BEGIN MATERIAL FOR THE TASK

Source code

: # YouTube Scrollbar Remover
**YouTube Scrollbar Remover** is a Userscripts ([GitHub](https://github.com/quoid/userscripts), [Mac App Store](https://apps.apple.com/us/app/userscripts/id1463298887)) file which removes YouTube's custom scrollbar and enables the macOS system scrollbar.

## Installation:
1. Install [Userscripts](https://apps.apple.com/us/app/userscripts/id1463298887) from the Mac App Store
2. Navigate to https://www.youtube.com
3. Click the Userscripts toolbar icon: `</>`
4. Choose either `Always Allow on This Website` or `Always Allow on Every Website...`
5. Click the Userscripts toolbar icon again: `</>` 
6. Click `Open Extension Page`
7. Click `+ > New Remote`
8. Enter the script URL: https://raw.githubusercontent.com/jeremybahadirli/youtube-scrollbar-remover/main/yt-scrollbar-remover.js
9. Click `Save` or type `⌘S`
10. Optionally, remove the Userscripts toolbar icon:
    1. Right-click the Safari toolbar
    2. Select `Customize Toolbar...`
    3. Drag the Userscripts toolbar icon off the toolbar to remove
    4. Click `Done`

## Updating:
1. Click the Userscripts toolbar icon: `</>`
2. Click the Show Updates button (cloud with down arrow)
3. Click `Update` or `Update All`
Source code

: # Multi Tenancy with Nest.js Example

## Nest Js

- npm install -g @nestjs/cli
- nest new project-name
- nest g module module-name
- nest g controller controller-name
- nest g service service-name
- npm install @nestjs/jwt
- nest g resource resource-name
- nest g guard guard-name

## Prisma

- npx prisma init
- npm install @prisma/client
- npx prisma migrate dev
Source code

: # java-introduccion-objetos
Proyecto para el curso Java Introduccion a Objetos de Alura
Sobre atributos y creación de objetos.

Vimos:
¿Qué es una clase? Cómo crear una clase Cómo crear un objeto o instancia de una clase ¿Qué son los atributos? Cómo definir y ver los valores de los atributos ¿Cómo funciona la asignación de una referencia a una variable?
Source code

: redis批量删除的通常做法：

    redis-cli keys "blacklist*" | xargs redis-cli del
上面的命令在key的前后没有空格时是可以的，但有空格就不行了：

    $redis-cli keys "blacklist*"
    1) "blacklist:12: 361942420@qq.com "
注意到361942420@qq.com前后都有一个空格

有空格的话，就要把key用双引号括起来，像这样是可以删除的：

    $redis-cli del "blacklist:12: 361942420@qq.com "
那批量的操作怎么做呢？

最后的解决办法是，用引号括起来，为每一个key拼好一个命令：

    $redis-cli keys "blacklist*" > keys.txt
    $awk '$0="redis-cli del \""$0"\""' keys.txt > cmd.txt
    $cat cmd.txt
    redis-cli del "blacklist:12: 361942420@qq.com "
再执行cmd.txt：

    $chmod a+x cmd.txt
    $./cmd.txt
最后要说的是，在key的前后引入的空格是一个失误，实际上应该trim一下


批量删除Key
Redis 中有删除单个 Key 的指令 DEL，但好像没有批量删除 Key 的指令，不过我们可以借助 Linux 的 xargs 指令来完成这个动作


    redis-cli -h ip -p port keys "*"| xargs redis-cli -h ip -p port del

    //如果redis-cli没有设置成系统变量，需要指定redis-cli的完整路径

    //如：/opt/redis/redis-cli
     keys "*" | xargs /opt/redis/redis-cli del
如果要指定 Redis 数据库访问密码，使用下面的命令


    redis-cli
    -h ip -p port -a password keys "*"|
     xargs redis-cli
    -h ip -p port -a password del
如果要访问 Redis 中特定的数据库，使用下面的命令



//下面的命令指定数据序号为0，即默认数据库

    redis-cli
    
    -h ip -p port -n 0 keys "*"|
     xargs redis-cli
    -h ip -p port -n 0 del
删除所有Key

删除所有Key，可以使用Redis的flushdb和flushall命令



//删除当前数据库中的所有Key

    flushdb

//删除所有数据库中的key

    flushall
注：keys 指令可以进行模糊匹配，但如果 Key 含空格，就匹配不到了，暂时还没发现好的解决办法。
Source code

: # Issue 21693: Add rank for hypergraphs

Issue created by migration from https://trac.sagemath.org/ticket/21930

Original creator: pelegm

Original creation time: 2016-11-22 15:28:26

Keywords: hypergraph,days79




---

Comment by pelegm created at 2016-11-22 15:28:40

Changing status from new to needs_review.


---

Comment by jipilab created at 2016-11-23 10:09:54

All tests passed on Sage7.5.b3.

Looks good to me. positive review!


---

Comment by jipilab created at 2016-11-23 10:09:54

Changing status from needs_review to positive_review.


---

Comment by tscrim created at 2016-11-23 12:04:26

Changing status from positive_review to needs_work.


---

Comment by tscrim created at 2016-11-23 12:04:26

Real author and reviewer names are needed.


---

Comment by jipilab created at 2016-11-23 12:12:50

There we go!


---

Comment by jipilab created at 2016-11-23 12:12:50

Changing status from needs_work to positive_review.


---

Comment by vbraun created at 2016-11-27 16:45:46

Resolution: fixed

END MATERIAL FOR THE TASK

TASK BRIEF: Set every entry down once more, exactly as written above.

RESPONSE:
Source code

: # YouTube Scrollbar Remover
**YouTube Scrollbar Remover** is a Userscripts ([GitHub](https://github.com/quoid/userscripts), [Mac App Store](https://apps.apple.com/us/app/userscripts/id1463298887)) file which removes YouTube's custom scrollbar and enables the macOS system scrollbar.

## Installation:
1. Install [Userscripts](https://apps.apple.com/us/app/userscripts/id1463298887) from the Mac App Store
2. Navigate to https://www.youtube.com
3. Click the Userscripts toolbar icon: `</>`
4. Choose either `Always Allow on This Website` or `Always Allow on Every Website...`
5. Click the Userscripts toolbar icon again: `</>` 
6. Click `Open Extension Page`
7. Click `+ > New Remote`
8. Enter the script URL: https://raw.githubusercontent.com/jeremybahadirli/youtube-scrollbar-remover/main/yt-scrollbar-remover.js
9. Click `Save` or type `⌘S`
10. Optionally, remove the Userscripts toolbar icon:
    1. Right-click the Safari toolbar
    2. Select `Customize Toolbar...`
    3. Drag the Userscripts toolbar icon off the toolbar to remove
    4. Click `Done`

## Updating:
1. Click the Userscripts toolbar icon: `</>`
2. Click the Show Updates button (cloud with down arrow)
3. Click `Update` or `Update All`
Source code

: # Multi Tenancy with Nest.js Example

## Nest Js

- npm install -g @nestjs/cli
- nest new project-name
- nest g module module-name
- nest g controller controller-name
- nest g service service-name
- npm install @nestjs/jwt
- nest g resource resource-name
- nest g guard guard-name

## Prisma

- npx prisma init
- npm install @prisma/client
- npx prisma migrate dev
Source code

: # java-introduccion-objetos
Proyecto para el curso Java Introduccion a Objetos de Alura
Sobre atributos y creación de objetos.

Vimos:
¿Qué es una clase? Cómo crear una clase Cómo crear un objeto o instancia de una clase ¿Qué son los atributos? Cómo definir y ver los valores de los atributos ¿Cómo funciona la asignación de una referencia a una variable?
Source code

: redis批量删除的通常做法：

    redis-cli keys "blacklist*" | xargs redis-cli del
上面的命令在key的前后没有空格时是可以的，但有空格就不行了：

    $redis-cli keys "blacklist*"
    1) "blacklist:12: 361942420@qq.com "
注意到361942420@qq.com前后都有一个空格

有空格的话，就要把key用双引号括起来，像这样是可以删除的：

    $redis-cli del "blacklist:12: 361942420@qq.com "
那批量的操作怎么做呢？

最后的解决办法是，用引号括起来，为每一个key拼好一个命令：

    $redis-cli keys "blacklist*" > keys.txt
    $awk '$0="redis-cli del \""$0"\""' keys.txt > cmd.txt
    $cat cmd.txt
    redis-cli del "blacklist:12: 361942420@qq.com "
再执行cmd.txt：

    $chmod a+x cmd.txt
    $./cmd.txt
最后要说的是，在key的前后引入的空格是一个失误，实际上应该trim一下


批量删除Key
Redis 中有删除单个 Key 的指令 DEL，但好像没有批量删除 Key 的指令，不过我们可以借助 Linux 的 xargs 指令来完成这个动作


    redis-cli -h ip -p port keys "*"| xargs redis-cli -h ip -p port del

    //如果redis-cli没有设置成系统变量，需要指定redis-cli的完整路径

    //如：/opt/redis/redis-cli
     keys "*" | xargs /opt/redis/redis-cli del
如果要指定 Redis 数据库访问密码，使用下面的命令


    redis-cli
    -h ip -p port -a password keys "*"|
     xargs redis-cli
    -h ip -p port -a password del
如果要访问 Redis 中特定的数据库，使用下面的命令



//下面的命令指定数据序号为0，即默认数据库

    redis-cli
    
    -h ip -p port -n 0 keys "*"|
     xargs redis-cli
    -h ip -p port -n 0 del
删除所有Key

删除所有Key，可以使用Redis的flushdb和flushall命令



//删除当前数据库中的所有Key

    flushdb

//删除所有数据库中的key

    flushall
注：keys 指令可以进行模糊匹配，但如果 Key 含空格，就匹配不到了，暂时还没发现好的解决办法。
Source code

: # Issue 21693: Add rank for hypergraphs

Issue created by migration from https://trac.sagemath.org/ticket/21930

Original creator: pelegm

Original creation time: 2016-11-22 15:28:26

Keywords: hypergraph,days79




---

Comment by pelegm created at 2016-11-22 15:28:40

Changing status from new to needs_review.


---

Comment by jipilab created at 2016-11-23 10:09:54

All tests passed on Sage7.5.b3.

Looks good to me. positive review!


---

Comment by jipilab created at 2016-11-23 10:09:54

Changing status from needs_review to positive_review.


---

Comment by tscrim created at 2016-11-23 12:04:26

Changing status from positive_review to needs_work.


---

Comment by tscrim created at 2016-11-23 12:04:26

Real author and reviewer names are needed.


---

Comment by jipilab created at 2016-11-23 12:12:50

There we go!


---

Comment by jipilab created at 2016-11-23 12:12:50

Changing status from needs_work to positive_review.


---

Comment by vbraun created at 2016-11-27 16:45:46

Resolution: fixed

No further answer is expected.